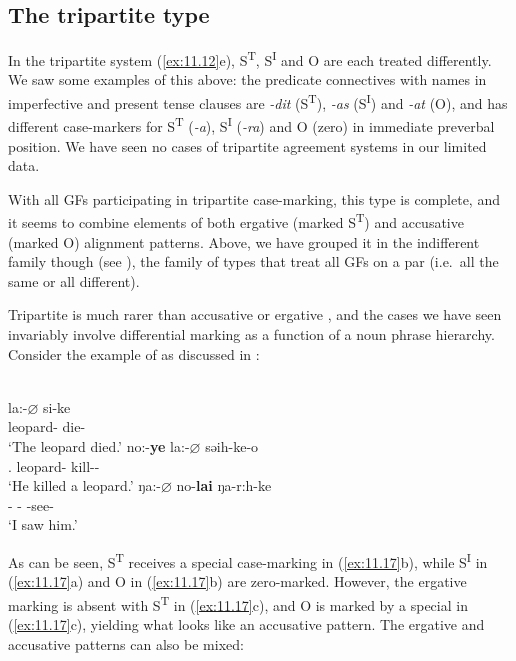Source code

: \documentclass[output=paper]{langsci/langscibook}
\begin{document}
\subsection{The tripartite type}\label{sec:11.5.3}

In the tripartite system (\ref{ex:11.12}e), S\textsuperscript{T}, S\textsuperscript{I} and
O are each treated differently. We saw some examples of this above: the
predicate connectives with names in  imperfective and present
tense clauses are \emph{-dit} (S\textsuperscript{T}), \emph{-as}
(S\textsuperscript{I}) and \emph{-at} (O), and  has different
case-markers for S\textsuperscript{T} (\emph{-a}), S\textsuperscript{I}
(\emph{-ra}) and O (zero) in immediate preverbal position. We have seen no
cases of tripartite agreement systems in our limited data.

With all \glspl{GF} participating in tripartite
case-marking, this  type is complete, and it seems to combine elements
of both ergative (marked S\textsuperscript{T}) and accusative (marked O)
alignment patterns.  Above, we have grouped it in the indifferent family though
(see ), the family of  types that treat all
\glspl{GF} on a par (i.e.\ all the same or all
different).

Tripartite  is much rarer than accusative or ergative 
\citep[40]{Dixon1994}, and the cases we have seen invariably involve
differential marking as a function of a noun phrase  hierarchy. Consider
the example of  as discussed in \textcite{Watters2002}:

\ea%
\label{ex:11.17}  \parencite[66--67]{Watters2002}\\
	\ea
		\gll la:-${\varnothing}$        si-ke\\
			leopard-\Abs{}  die-\Pfv{}\\
		\glt ‘The leopard died.’
	\ex
		\gll no:-\textbf{ye}    la:-${\varnothing}$        səih-ke-o\\
			\Tsg.\Erg{}  leopard-\Abs{}  kill-\Pfv{}-\Tsg{}\\
		\glt ‘He killed a leopard.’
	\ex
		\gll ŋa:-${\varnothing}$    no-\textbf{lai}    ŋa-r:h-ke\\
			\Fsg-\Nom{} \Tsg-\Acc{} \Fsg{}-see-\Pfv{}\\
		\glt ‘I saw him.’
	\z
\z

As can be seen, S\textsuperscript{T} receives a special case-marking in (\ref{ex:11.17}b),
while S\textsuperscript{I} in (\ref{ex:11.17}a) and O in (\ref{ex:11.17}b) are zero-marked. However,
the ergative marking is absent with S\textsuperscript{T} in (\ref{ex:11.17}c), and O is
marked by a special  in (\ref{ex:11.17}c), yielding what looks like an
accusative pattern. The ergative and accusative patterns can also be mixed:
\end{document}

===============

== WORK REQUEST ==
The required output is a copy of each line in the records where the string "marked" occurs.

== RESPONSE TO THE EXERCISE ==
of both ergative (marked S\textsuperscript{T}) and accusative (marked O)
while S\textsuperscript{I} in (\ref{ex:11.17}a) and O in (\ref{ex:11.17}b) are zero-marked. However,
marked by a special  in (\ref{ex:11.17}c), yielding what looks like an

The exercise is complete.